* [What is expected]: Find every line of the records that has "products" and return it.

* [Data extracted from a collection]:
● ● ● ●

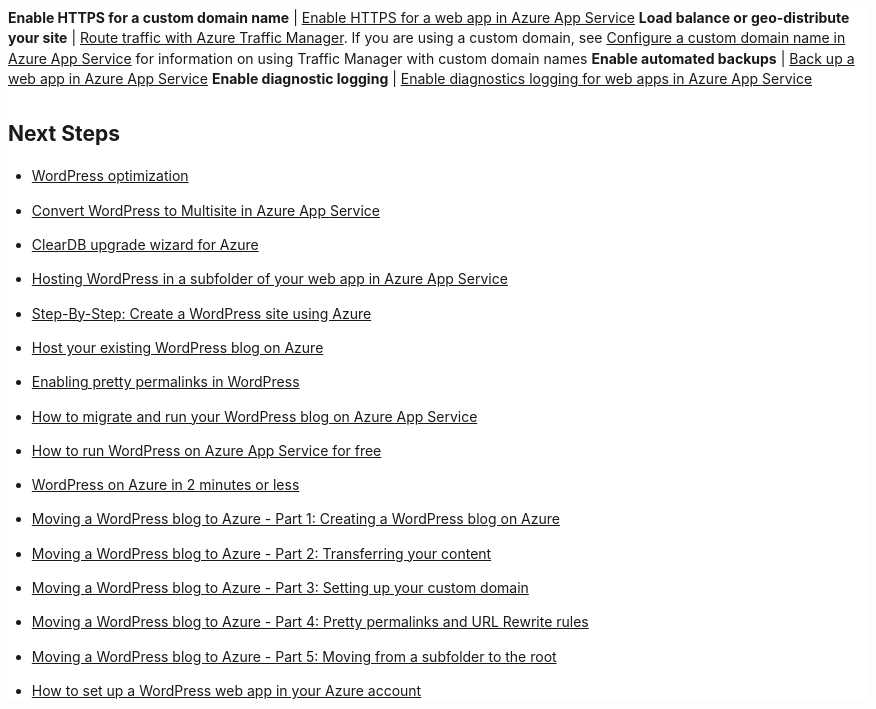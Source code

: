**Enable HTTPS for a custom domain name** | [Enable HTTPS for a web app in Azure App Service][httpscustomdomain]
**Load balance or geo-distribute your site** | [Route traffic with Azure Traffic Manager][trafficmanager]. If you are using a custom domain, see [Configure a custom domain name in Azure App Service][customdomain] for information on using Traffic Manager with custom domain names
**Enable automated backups** | [Back up a web app in Azure App Service][backup]
**Enable diagnostic logging** | [Enable diagnostics logging for web apps in Azure App Service][log]

## Next Steps

* [WordPress optimization](http://codex.wordpress.org/WordPress_Optimization)

* [Convert WordPress to Multisite in Azure App Service](web-sites-php-convert-wordpress-multisite.md)

* [ClearDB upgrade wizard for Azure](http://www.cleardb.com/store/azure/upgrade)

* [Hosting WordPress in a subfolder of your web app in Azure App Service](http://blogs.msdn.com/b/webapps/archive/2013/02/13/hosting-wordpress-in-a-subfolder-of-your-windows-azure-web-site.aspx)

* [Step-By-Step: Create a WordPress site using Azure](http://blogs.technet.com/b/blainbar/archive/2013/08/07/article-create-a-wordpress-site-using-windows-azure-read-on.aspx)

* [Host your existing WordPress blog on Azure](http://blogs.msdn.com/b/msgulfcommunity/archive/2013/08/26/migrating-a-self-hosted-wordpress-blog-to-windows-azure.aspx)

* [Enabling pretty permalinks in WordPress](http://www.iis.net/learn/extensions/url-rewrite-module/enabling-pretty-permalinks-in-wordpress)

* [How to migrate and run your WordPress blog on Azure App Service](http://www.kefalidis.me/2012/06/how-to-migrate-and-run-your-wordpress-blog-on-windows-azure-websites/)

* [How to run WordPress on Azure App Service for free](http://architects.dzone.com/articles/how-run-wordpress-azure)

* [WordPress on Azure in 2 minutes or less](http://www.sitepoint.com/wordpress-windows-azure-2-minutes-less/)

* [Moving a WordPress blog to Azure - Part 1: Creating a WordPress blog on Azure](http://www.davebost.com/2013/07/10/moving-a-wordpress-blog-to-windows-azure-part-1)

* [Moving a WordPress blog to Azure - Part 2: Transferring your content](http://www.davebost.com/2013/07/11/moving-a-wordpress-blog-to-windows-azure-transferring-your-content)

* [Moving a WordPress blog to Azure - Part 3: Setting up your custom domain](http://www.davebost.com/2013/07/11/moving-a-wordpress-blog-to-windows-azure-part-3-setting-up-your-custom-domain)

* [Moving a WordPress blog to Azure - Part 4: Pretty permalinks and URL Rewrite rules](http://www.davebost.com/2013/07/11/moving-a-wordpress-blog-to-windows-azure-part-4-pretty-permalinks-and-url-rewrite-rules)

* [Moving a WordPress blog to Azure - Part 5: Moving from a subfolder to the root](http://www.davebost.com/2013/07/11/moving-a-wordpress-blog-to-windows-azure-part-5-moving-from-a-subfolder-to-the-root)

* [How to set up a WordPress web app in your Azure account](http://www.itexperience.net/2014/01/20/how-to-set-up-a-wordpress-website-in-your-windows-azure-account/)


[performance-diagram]: ./media/web-sites-php-enterprise-wordpress/performance-diagram.png
[basic-diagram]: ./media/web-sites-php-enterprise-wordpress/basic-diagram.png
[multi-region-diagram]: ./media/web-sites-php-enterprise-wordpress/multi-region-diagram.png
[wordpress]: http://www.microsoft.com/web/wordpress
[officeblog]: http://blogs.office.com/
[bingblog]: http://blogs.bing.com/
[cdbnstore]: http://www.cleardb.com/store/azure
[storageplugin]: https://wordpress.org/plugins/windows-azure-storage/
[sendgridplugin]: http://wordpress.org/plugins/sendgrid-email-delivery-simplified/
[phpwebsite]: web-sites-php-configure.md
[customdomain]: web-sites-custom-domain-name.md
[trafficmanager]: ../traffic-manager/traffic-manager-overview.md
[backup]: web-sites-backup.md
[restore]: web-sites-restore.md
[rediscache]: https://azure.microsoft.com/documentation/services/redis-cache/
[managedcache]: http://msdn.microsoft.com/library/azure/dn386122.aspx
[websitescale]: web-sites-scale.md
[managedcachescale]: http://msdn.microsoft.com/library/azure/dn386113.aspx
[cleardbscale]: http://www.cleardb.com/developers/cdbr/introduction
[staging]: web-sites-staged-publishing.md
[monitor]: web-sites-monitor.md
[log]: web-sites-enable-diagnostic-log.md
[httpscustomdomain]: web-sites-configure-ssl-certificate.md
[mysqlwindows]: ../virtual-machines/virtual-machines-windows-classic-mysql-2008r2.md
[mysqllinux]: ../virtual-machines/virtual-machines-linux-classic-mysql-on-opensuse.md
[cge]: http://www.mysql.com/products/cluster/
[websitepricing]: /pricing/details/app-service/
[export]: http://en.support.wordpress.com/export/
[import]: http://wordpress.org/plugins/wordpress-importer/
[wordpressbackup]: http://wordpress.org/plugins/wordpress-importer/
[wordpressdbbackup]: http://codex.wordpress.org/Backing_Up_Your_Database
[createwordpress]: web-sites-php-web-site-gallery.md
[velvet]: https://wordpress.org/plugins/velvet-blues-update-urls/
[mgmtportal]: https://portal.azure.com/
[wordpressbackup]: http://codex.wordpress.org/WordPress_Backups
[wordpressdbbackup]: http://codex.wordpress.org/Backing_Up_Your_Database
[workbench]: http://www.mysql.com/products/workbench/
[searchandreplace]: http://interconnectit.com/124/search-and-replace-for-wordpress-databases/
[deploy]: web-sites-deploy.md
[posh]: ../powershell-install-configure.md
[Azure CLI]: ../xplat-cli-install.md
[storesendgrid]: https://azure.microsoft.com/marketplace/partners/sendgrid/sendgrid-azure/
[cdn]: ../cdn/cdn-overview.md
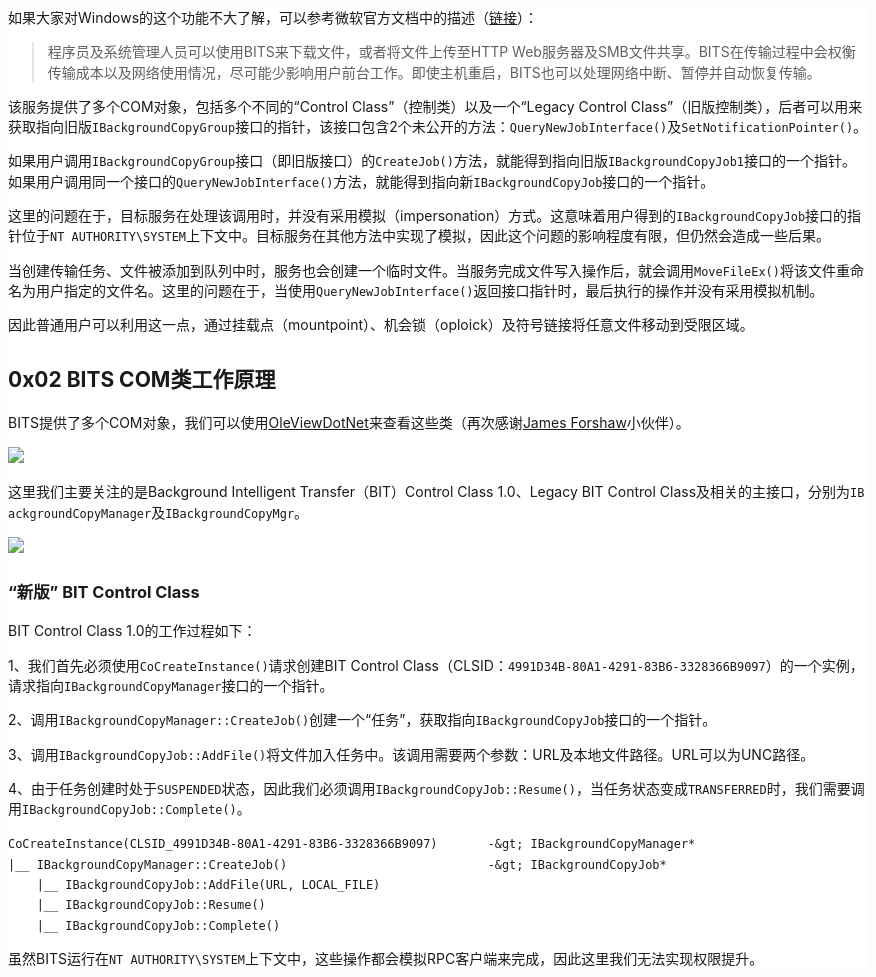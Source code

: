 如果大家对Windows的这个功能不大了解，可以参考微软官方文档中的描述（[链接](https://docs.microsoft.com/en-us/windows/win32/bits/background-intelligent-transfer-service-portal)）：

> 程序员及系统管理人员可以使用BITS来下载文件，或者将文件上传至HTTP Web服务器及SMB文件共享。BITS在传输过程中会权衡传输成本以及网络使用情况，尽可能少影响用户前台工作。即使主机重启，BITS也可以处理网络中断、暂停并自动恢复传输。

该服务提供了多个COM对象，包括多个不同的“Control Class”（控制类）以及一个“Legacy Control Class”（旧版控制类），后者可以用来获取指向旧版`IBackgroundCopyGroup`接口的指针，该接口包含2个未公开的方法：`QueryNewJobInterface()`及`SetNotificationPointer()`。

如果用户调用`IBackgroundCopyGroup`接口（即旧版接口）的`CreateJob()`方法，就能得到指向旧版`IBackgroundCopyJob1`接口的一个指针。如果用户调用同一个接口的`QueryNewJobInterface()`方法，就能得到指向新`IBackgroundCopyJob`接口的一个指针。

这里的问题在于，目标服务在处理该调用时，并没有采用模拟（impersonation）方式。这意味着用户得到的`IBackgroundCopyJob`接口的指针位于`NT AUTHORITY\SYSTEM`上下文中。目标服务在其他方法中实现了模拟，因此这个问题的影响程度有限，但仍然会造成一些后果。

当创建传输任务、文件被添加到队列中时，服务也会创建一个临时文件。当服务完成文件写入操作后，就会调用`MoveFileEx()`将该文件重命名为用户指定的文件名。这里的问题在于，当使用`QueryNewJobInterface()`返回接口指针时，最后执行的操作并没有采用模拟机制。

因此普通用户可以利用这一点，通过挂载点（mountpoint）、机会锁（oploick）及符号链接将任意文件移动到受限区域。



## 0x02 BITS COM类工作原理

BITS提供了多个COM对象，我们可以使用[OleViewDotNet](https://github.com/tyranid/oleviewdotnet)来查看这些类（再次感谢[James Forshaw](https://twitter.com/tiraniddo)小伙伴）。

[![](./img/200742/AAffA0nNPuCLAAAAAElFTkSuQmCC)](https://p2.ssl.qhimg.com/t0170749d34a713e498.png)

这里我们主要关注的是Background Intelligent Transfer（BIT）Control Class 1.0、Legacy BIT Control Class及相关的主接口，分别为`IBackgroundCopyManager`及`IBackgroundCopyMgr`。

[![](./img/200742/AAffA0nNPuCLAAAAAElFTkSuQmCC)](https://p5.ssl.qhimg.com/t01a4092bcf18b7725f.png)

### <a class="reference-link" name="%E2%80%9C%E6%96%B0%E7%89%88%E2%80%9D%20BIT%20Control%20Class"></a>“新版” BIT Control Class

BIT Control Class 1.0的工作过程如下：

1、我们首先必须使用`CoCreateInstance()`请求创建BIT Control Class（CLSID：`4991D34B-80A1-4291-83B6-3328366B9097`）的一个实例，请求指向`IBackgroundCopyManager`接口的一个指针。

2、调用`IBackgroundCopyManager::CreateJob()`创建一个“任务”，获取指向`IBackgroundCopyJob`接口的一个指针。

3、调用`IBackgroundCopyJob::AddFile()`将文件加入任务中。该调用需要两个参数：URL及本地文件路径。URL可以为UNC路径。

4、由于任务创建时处于`SUSPENDED`状态，因此我们必须调用`IBackgroundCopyJob::Resume()`，当任务状态变成`TRANSFERRED`时，我们需要调用`IBackgroundCopyJob::Complete()`。

```
CoCreateInstance(CLSID_4991D34B-80A1-4291-83B6-3328366B9097)       -&gt; IBackgroundCopyManager*
|__ IBackgroundCopyManager::CreateJob()                            -&gt; IBackgroundCopyJob*
    |__ IBackgroundCopyJob::AddFile(URL, LOCAL_FILE) 
    |__ IBackgroundCopyJob::Resume() 
    |__ IBackgroundCopyJob::Complete()
```

虽然BITS运行在`NT AUTHORITY\SYSTEM`上下文中，这些操作都会模拟RPC客户端来完成，因此这里我们无法实现权限提升。
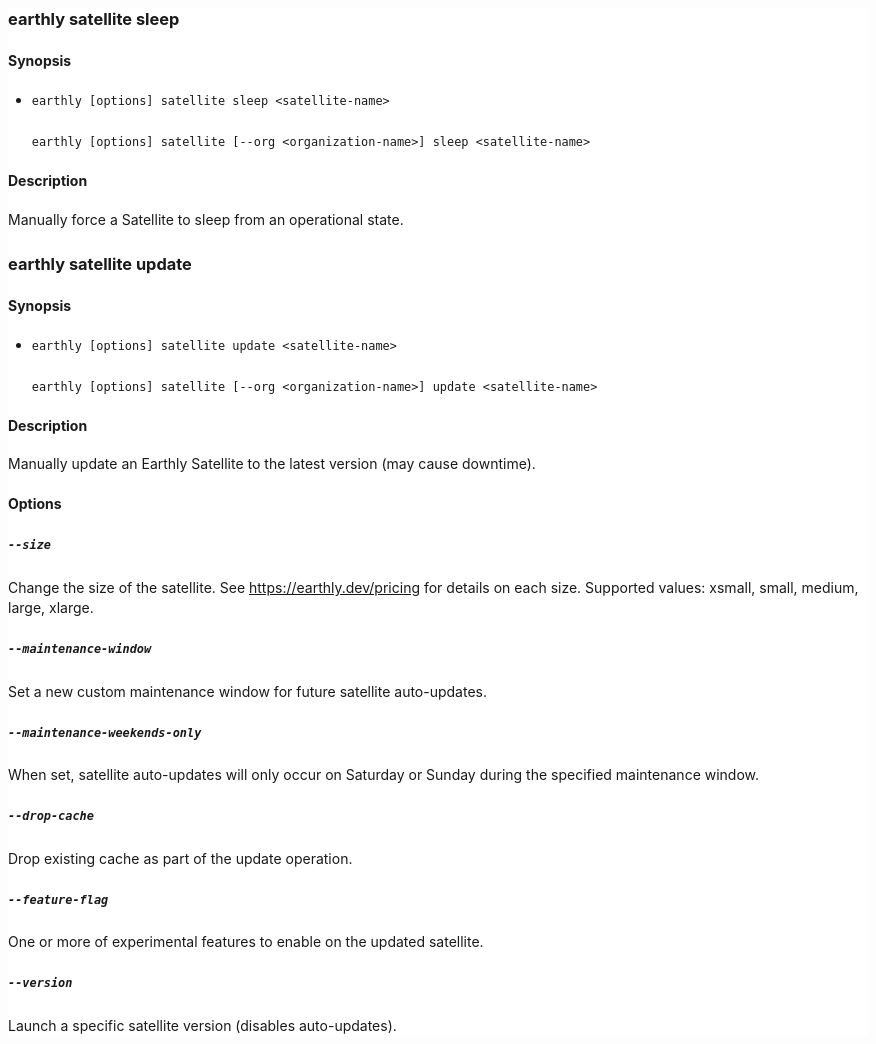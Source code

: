 ### earthly satellite sleep

#### Synopsis

* ```
  earthly [options] satellite sleep <satellite-name>

  earthly [options] satellite [--org <organization-name>] sleep <satellite-name>
  ```

#### Description

Manually force a Satellite to sleep from an operational state.

### earthly satellite update

#### Synopsis

* ```
  earthly [options] satellite update <satellite-name>

  earthly [options] satellite [--org <organization-name>] update <satellite-name>
  ```

#### Description

Manually update an Earthly Satellite to the latest version (may cause downtime).

#### Options

##### `--size`

Change the size of the satellite. See https://earthly.dev/pricing for details on each size. Supported values: xsmall, small, medium, large, xlarge.

##### `--maintenance-window`

Set a new custom maintenance window for future satellite auto-updates.

##### `--maintenance-weekends-only`

When set, satellite auto-updates will only occur on Saturday or Sunday during the specified maintenance window.

##### `--drop-cache`

Drop existing cache as part of the update operation.

##### `--feature-flag`

One or more of experimental features to enable on the updated satellite.

##### `--version`

Launch a specific satellite version (disables auto-updates).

● ● ● ●

* [Problem solution]:
[cge]: http://www.mysql.com/products/cluster/
[workbench]: http://www.mysql.com/products/workbench/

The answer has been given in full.